Forest Whitaker's performance in The Last King of Scotland is like that.  He not only steals every scene he is in, he gives the scenes a reason for existance.  Whitaker has been nominated for Best Actor and I hope he wins, as he deserves to.  He plays Idi Amin, the brutal dictator of Uganda, who, as the closing titles tell us, killed over 300,000 of his own countrymen.  Having almost no knowlege of the real Amin or of Ugandan history, I can't detect how accurate the movie or Whiatker is (although actor and subject bear a striking physical resemblance).  But enough is on the screen to give us a full arc of the character, as he goes from prolitariat idealist to slightly excentric recluse to completly paranoia and insanity.

Had the film been a biopic of Amin (and with a better director) it could have been a study of power on the level of Citizen Kane or The Godfather.  But unfortantley the movie revolves around a smamy, immature jerk.  The film opens newly graduated MD Nicholas Garrigan (James McAvoy) leaves his native to get away from his parents.  Joining a UNICEF like orginization Uganda, he coincidentally is called to treat Amin when his hand is lightly wounded in a car accident.
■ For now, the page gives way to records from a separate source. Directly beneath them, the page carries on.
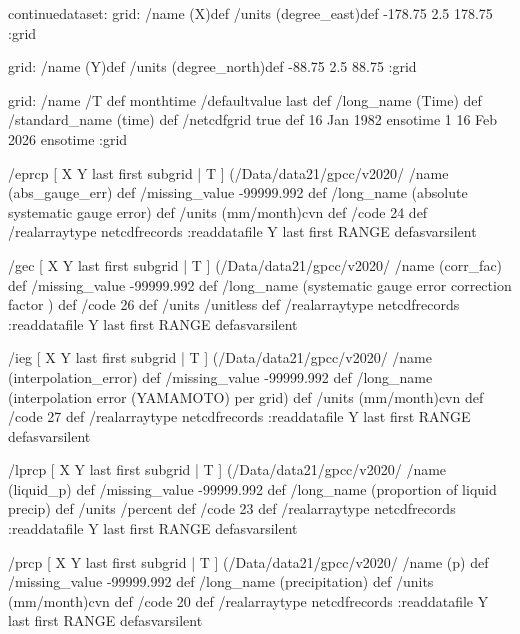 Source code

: \begin{ingrid}
continuedataset:
   grid:
   /name (X)def
   /units (degree_east)def
   -178.75 2.5 178.75
   :grid

   grid:
   /name (Y)def
   /units (degree_north)def
   -88.75 2.5 88.75
   :grid


   grid:
   /name /T def
   monthtime
   /defaultvalue {last} def
   /long_name (Time) def
   /standard_name (time) def
   /netcdfgrid true def
   16 Jan 1982 ensotime
   1
   16 Feb 2026 ensotime
   :grid

   /eprcp{
      [ X Y last first subgrid | T ] (/Data/data21/gpcc/v2020/%
      /name (abs_gauge_err) def
      /missing_value -99999.992 def
      /long_name (absolute systematic gauge error) def
      /units (mm/month)cvn def
      /code 24 def
      /realarraytype netcdfrecords :readdatafile
      Y last first RANGE
   }defasvarsilent

   /gec{
      [ X Y last first subgrid | T ] (/Data/data21/gpcc/v2020/%
      /name (corr_fac) def
       /missing_value -99999.992 def
       /long_name (systematic gauge error correction factor	) def
       /code 26 def
       /units /unitless def
       /realarraytype netcdfrecords :readdatafile
       Y last first RANGE
   }defasvarsilent

   /ieg{
      [ X Y last first subgrid | T ] (/Data/data21/gpcc/v2020/%
      /name (interpolation_error) def
       /missing_value -99999.992 def
       /long_name (interpolation error (YAMAMOTO) per grid) def
       /units (mm/month)cvn def
       /code 27 def
       /realarraytype netcdfrecords :readdatafile
       Y last first RANGE
   }defasvarsilent

   /lprcp{
      [ X Y last first subgrid | T ] (/Data/data21/gpcc/v2020/%
      /name (liquid_p) def
       /missing_value -99999.992 def
       /long_name (proportion of liquid precip) def
       /units /percent def
       /code 23 def
       /realarraytype netcdfrecords :readdatafile
       Y last first RANGE
   }defasvarsilent

   /prcp{
      [ X Y last first subgrid | T ] (/Data/data21/gpcc/v2020/%
      /name (p) def
       /missing_value -99999.992 def
       /long_name (precipitation) def
       /units (mm/month)cvn def
       /code 20 def
       /realarraytype netcdfrecords :readdatafile
       Y last first RANGE
   }defasvarsilent


\end{ingrid}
Amin has a surprising love for the Scotland and the two strike up what appears to be a friendship, and Garrigan eventually become personal physcian to Amin and his family.  Slowly, the doctor begins to realize that Amin's warm personality may be masking a deep insecurity underneath, that will eventually manifest itself in violent ways.

The movie's central flaw is that Amin is the not the protagonist of his own story.  Whitaker is in a way so good that he damages the movie he's in, drawing attention to how boring and obnoxious Garrigan really is.  Worse, Kevin McDonald expects us to identify and care about the doctor.  James McAvoy's performance might also be a problem, perhaps another, tougher actor (John Hannah?) might have been able to convey the doctor's naivete while still making somewhat likable and less of dolt.

But the movie is still worth seeing, just for Whitaker's performance.  What a nice guy Amin was- the life of the party, an amazing orator, a charming statesmen.  The fact that we like Amin makes his growing paranoia more and more insiduous- sort of like finding out your high school class president was a serial killer.  Even at the end, Amin may not have an inheritnley evil person, but someone who was acting as only he knew how under circumstances he never should have had to deal with.  Perhaps if he had earned power instead of been given it, he would have been a really great man.